Entries supplied
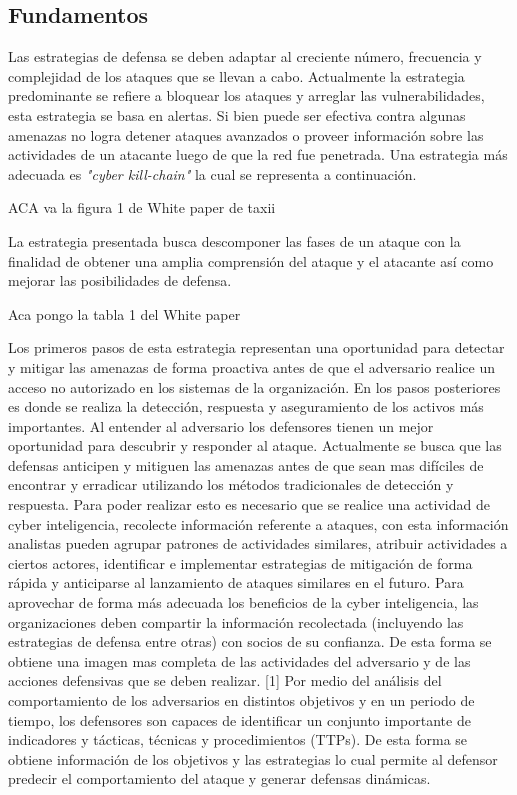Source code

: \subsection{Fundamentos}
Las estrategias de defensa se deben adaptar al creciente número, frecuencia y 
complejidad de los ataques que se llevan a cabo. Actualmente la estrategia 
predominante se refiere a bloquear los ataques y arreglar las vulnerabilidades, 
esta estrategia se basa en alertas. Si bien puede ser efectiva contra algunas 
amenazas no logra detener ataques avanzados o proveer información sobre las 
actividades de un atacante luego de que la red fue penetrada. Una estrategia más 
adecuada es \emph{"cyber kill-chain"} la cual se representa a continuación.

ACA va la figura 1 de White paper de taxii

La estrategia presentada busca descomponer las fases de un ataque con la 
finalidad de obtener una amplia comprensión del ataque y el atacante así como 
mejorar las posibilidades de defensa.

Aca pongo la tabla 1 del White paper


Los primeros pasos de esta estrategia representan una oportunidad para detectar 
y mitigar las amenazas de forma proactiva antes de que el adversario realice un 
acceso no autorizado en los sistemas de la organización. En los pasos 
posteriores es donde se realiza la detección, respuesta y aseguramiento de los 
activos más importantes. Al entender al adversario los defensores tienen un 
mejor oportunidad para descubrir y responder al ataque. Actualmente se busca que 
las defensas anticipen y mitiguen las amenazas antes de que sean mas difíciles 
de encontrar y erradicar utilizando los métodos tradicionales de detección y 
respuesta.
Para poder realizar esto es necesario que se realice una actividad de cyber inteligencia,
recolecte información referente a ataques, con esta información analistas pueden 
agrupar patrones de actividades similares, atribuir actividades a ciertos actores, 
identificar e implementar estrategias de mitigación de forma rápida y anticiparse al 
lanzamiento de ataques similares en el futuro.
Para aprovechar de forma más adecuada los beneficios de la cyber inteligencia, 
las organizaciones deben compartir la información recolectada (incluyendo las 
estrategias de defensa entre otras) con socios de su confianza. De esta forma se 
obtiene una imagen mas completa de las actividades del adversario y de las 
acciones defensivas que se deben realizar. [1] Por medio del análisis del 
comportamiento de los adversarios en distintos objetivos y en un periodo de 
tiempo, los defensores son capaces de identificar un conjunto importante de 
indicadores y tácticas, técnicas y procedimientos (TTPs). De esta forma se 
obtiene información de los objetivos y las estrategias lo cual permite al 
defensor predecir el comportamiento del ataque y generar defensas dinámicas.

Exercise goal
All of the material must be given again exactly, though no picture may appear in the copy.

Task answer
Source code

: \subsection{Fundamentos}
Las estrategias de defensa se deben adaptar al creciente número, frecuencia y 
complejidad de los ataques que se llevan a cabo. Actualmente la estrategia 
predominante se refiere a bloquear los ataques y arreglar las vulnerabilidades, 
esta estrategia se basa en alertas. Si bien puede ser efectiva contra algunas 
amenazas no logra detener ataques avanzados o proveer información sobre las 
actividades de un atacante luego de que la red fue penetrada. Una estrategia más 
adecuada es \emph{"cyber kill-chain"} la cual se representa a continuación.

ACA va la figura 1 de White paper de taxii

La estrategia presentada busca descomponer las fases de un ataque con la 
finalidad de obtener una amplia comprensión del ataque y el atacante así como 
mejorar las posibilidades de defensa.

Aca pongo la tabla 1 del White paper


Los primeros pasos de esta estrategia representan una oportunidad para detectar 
y mitigar las amenazas de forma proactiva antes de que el adversario realice un 
acceso no autorizado en los sistemas de la organización. En los pasos 
posteriores es donde se realiza la detección, respuesta y aseguramiento de los 
activos más importantes. Al entender al adversario los defensores tienen un 
mejor oportunidad para descubrir y responder al ataque. Actualmente se busca que 
las defensas anticipen y mitiguen las amenazas antes de que sean mas difíciles 
de encontrar y erradicar utilizando los métodos tradicionales de detección y 
respuesta.
Para poder realizar esto es necesario que se realice una actividad de cyber inteligencia,
recolecte información referente a ataques, con esta información analistas pueden 
agrupar patrones de actividades similares, atribuir actividades a ciertos actores, 
identificar e implementar estrategias de mitigación de forma rápida y anticiparse al 
lanzamiento de ataques similares en el futuro.
Para aprovechar de forma más adecuada los beneficios de la cyber inteligencia, 
las organizaciones deben compartir la información recolectada (incluyendo las 
estrategias de defensa entre otras) con socios de su confianza. De esta forma se 
obtiene una imagen mas completa de las actividades del adversario y de las 
acciones defensivas que se deben realizar. [1] Por medio del análisis del 
comportamiento de los adversarios en distintos objetivos y en un periodo de 
tiempo, los defensores son capaces de identificar un conjunto importante de 
indicadores y tácticas, técnicas y procedimientos (TTPs). De esta forma se 
obtiene información de los objetivos y las estrategias lo cual permite al 
defensor predecir el comportamiento del ataque y generar defensas dinámicas.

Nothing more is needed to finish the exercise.